### Problem description
Repeat every line of the data exactly; no picture belongs in the copy.

(Saved entries)

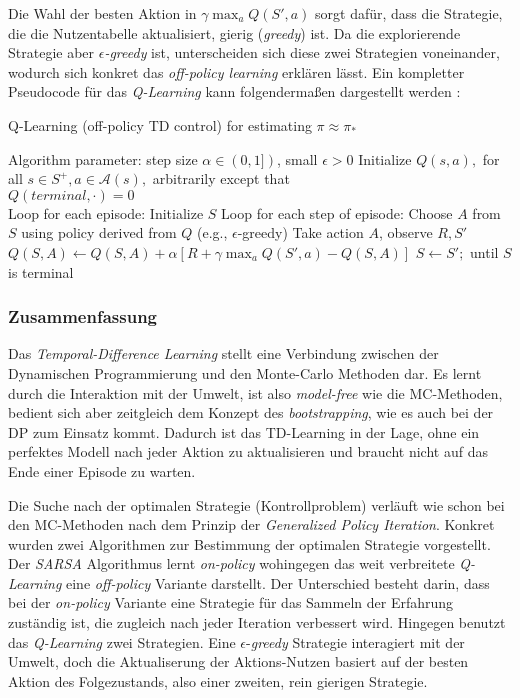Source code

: Die Wahl der besten Aktion in $\gamma \max_a Q(S',a)$ sorgt dafür, dass die Strategie, die die Nutzentabelle aktualisiert, gierig (\textit{greedy}) ist. Da die explorierende Strategie aber $\epsilon$\textit{-greedy} ist, unterscheiden sich diese zwei Strategien voneinander, wodurch sich konkret das \textit{off-policy learning} erklären lässt. Ein kompletter Pseudocode für das \textit{Q-Learning} kann folgendermaßen dargestellt werden \cite[S.~131]{Sutton1998}:
\begin{algorithm}
    \caption{Q-Learning (off-policy TD control) for estimating $\pi \approx \pi_*$}
    \begin{algorithmic}[1]
        \State Algorithm parameter: step size $\alpha \in (0,1])$, small $\epsilon > 0$
        \State Initialize $Q(s,a),$ for all $s \in S^+, a \in \mathcal{A}(s),$ arbitrarily except that \\ $Q(terminal, \mathord{\cdot}) = 0$
        \\
        \State Loop for each episode:
        \Indent
            \State Initialize $S$
            \State Loop for each step of episode:
            \Indent
                \State Choose $A$ from $S$ using policy derived from $Q$ (e.g., $\epsilon$-greedy)
                \State Take action $A$, observe $R, S'$
                \State $Q(S,A) \gets Q(S,A) + \alpha [R + \gamma \max_a Q(S',a) - Q(S,A)]$
                \State $S \gets S';$
            \EndIndent
            \State until $S$ is terminal
        \EndIndent 
    \end{algorithmic}
\end{algorithm}

\subsubsection{Zusammenfassung}
Das \textit{Temporal-Difference Learning} stellt eine Verbindung zwischen der Dynamischen Programmierung und den Monte-Carlo Methoden dar. Es lernt durch die Interaktion mit der Umwelt, ist also \textit{model-free} wie die MC-Methoden, bedient sich aber zeitgleich dem Konzept des \textit{bootstrapping}, wie es auch bei der DP zum Einsatz kommt. Dadurch ist das TD-Learning in der Lage, ohne ein perfektes Modell nach jeder Aktion zu aktualisieren und braucht nicht auf das Ende einer Episode zu warten.
\par 
Die Suche nach der optimalen Strategie (Kontrollproblem) verläuft wie schon bei den MC-Methoden nach dem Prinzip der \textit{Generalized Policy Iteration}. Konkret wurden zwei Algorithmen zur Bestimmung der optimalen Strategie vorgestellt. Der \textit{SARSA} Algorithmus lernt \textit{on-policy} wohingegen das weit verbreitete \textit{Q-Learning} eine \textit{off-policy} Variante darstellt. Der Unterschied besteht darin, dass bei der \textit{on-policy} Variante eine Strategie für das Sammeln der Erfahrung zuständig ist, die zugleich nach jeder Iteration verbessert wird. Hingegen benutzt das \textit{Q-Learning} zwei Strategien. Eine $\epsilon$-\textit{greedy} Strategie interagiert mit der Umwelt, doch die Aktualiserung der Aktions-Nutzen basiert auf der besten Aktion des Folgezustands, also einer zweiten, rein gierigen Strategie.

### Result of the exercise
Source code

: Die Wahl der besten Aktion in $\gamma \max_a Q(S',a)$ sorgt dafür, dass die Strategie, die die Nutzentabelle aktualisiert, gierig (\textit{greedy}) ist. Da die explorierende Strategie aber $\epsilon$\textit{-greedy} ist, unterscheiden sich diese zwei Strategien voneinander, wodurch sich konkret das \textit{off-policy learning} erklären lässt. Ein kompletter Pseudocode für das \textit{Q-Learning} kann folgendermaßen dargestellt werden \cite[S.~131]{Sutton1998}:
\begin{algorithm}
    \caption{Q-Learning (off-policy TD control) for estimating $\pi \approx \pi_*$}
    \begin{algorithmic}[1]
        \State Algorithm parameter: step size $\alpha \in (0,1])$, small $\epsilon > 0$
        \State Initialize $Q(s,a),$ for all $s \in S^+, a \in \mathcal{A}(s),$ arbitrarily except that \\ $Q(terminal, \mathord{\cdot}) = 0$
        \\
        \State Loop for each episode:
        \Indent
            \State Initialize $S$
            \State Loop for each step of episode:
            \Indent
                \State Choose $A$ from $S$ using policy derived from $Q$ (e.g., $\epsilon$-greedy)
                \State Take action $A$, observe $R, S'$
                \State $Q(S,A) \gets Q(S,A) + \alpha [R + \gamma \max_a Q(S',a) - Q(S,A)]$
                \State $S \gets S';$
            \EndIndent
            \State until $S$ is terminal
        \EndIndent 
    \end{algorithmic}
\end{algorithm}

\subsubsection{Zusammenfassung}
Das \textit{Temporal-Difference Learning} stellt eine Verbindung zwischen der Dynamischen Programmierung und den Monte-Carlo Methoden dar. Es lernt durch die Interaktion mit der Umwelt, ist also \textit{model-free} wie die MC-Methoden, bedient sich aber zeitgleich dem Konzept des \textit{bootstrapping}, wie es auch bei der DP zum Einsatz kommt. Dadurch ist das TD-Learning in der Lage, ohne ein perfektes Modell nach jeder Aktion zu aktualisieren und braucht nicht auf das Ende einer Episode zu warten.
\par 
Die Suche nach der optimalen Strategie (Kontrollproblem) verläuft wie schon bei den MC-Methoden nach dem Prinzip der \textit{Generalized Policy Iteration}. Konkret wurden zwei Algorithmen zur Bestimmung der optimalen Strategie vorgestellt. Der \textit{SARSA} Algorithmus lernt \textit{on-policy} wohingegen das weit verbreitete \textit{Q-Learning} eine \textit{off-policy} Variante darstellt. Der Unterschied besteht darin, dass bei der \textit{on-policy} Variante eine Strategie für das Sammeln der Erfahrung zuständig ist, die zugleich nach jeder Iteration verbessert wird. Hingegen benutzt das \textit{Q-Learning} zwei Strategien. Eine $\epsilon$-\textit{greedy} Strategie interagiert mit der Umwelt, doch die Aktualiserung der Aktions-Nutzen basiert auf der besten Aktion des Folgezustands, also einer zweiten, rein gierigen Strategie.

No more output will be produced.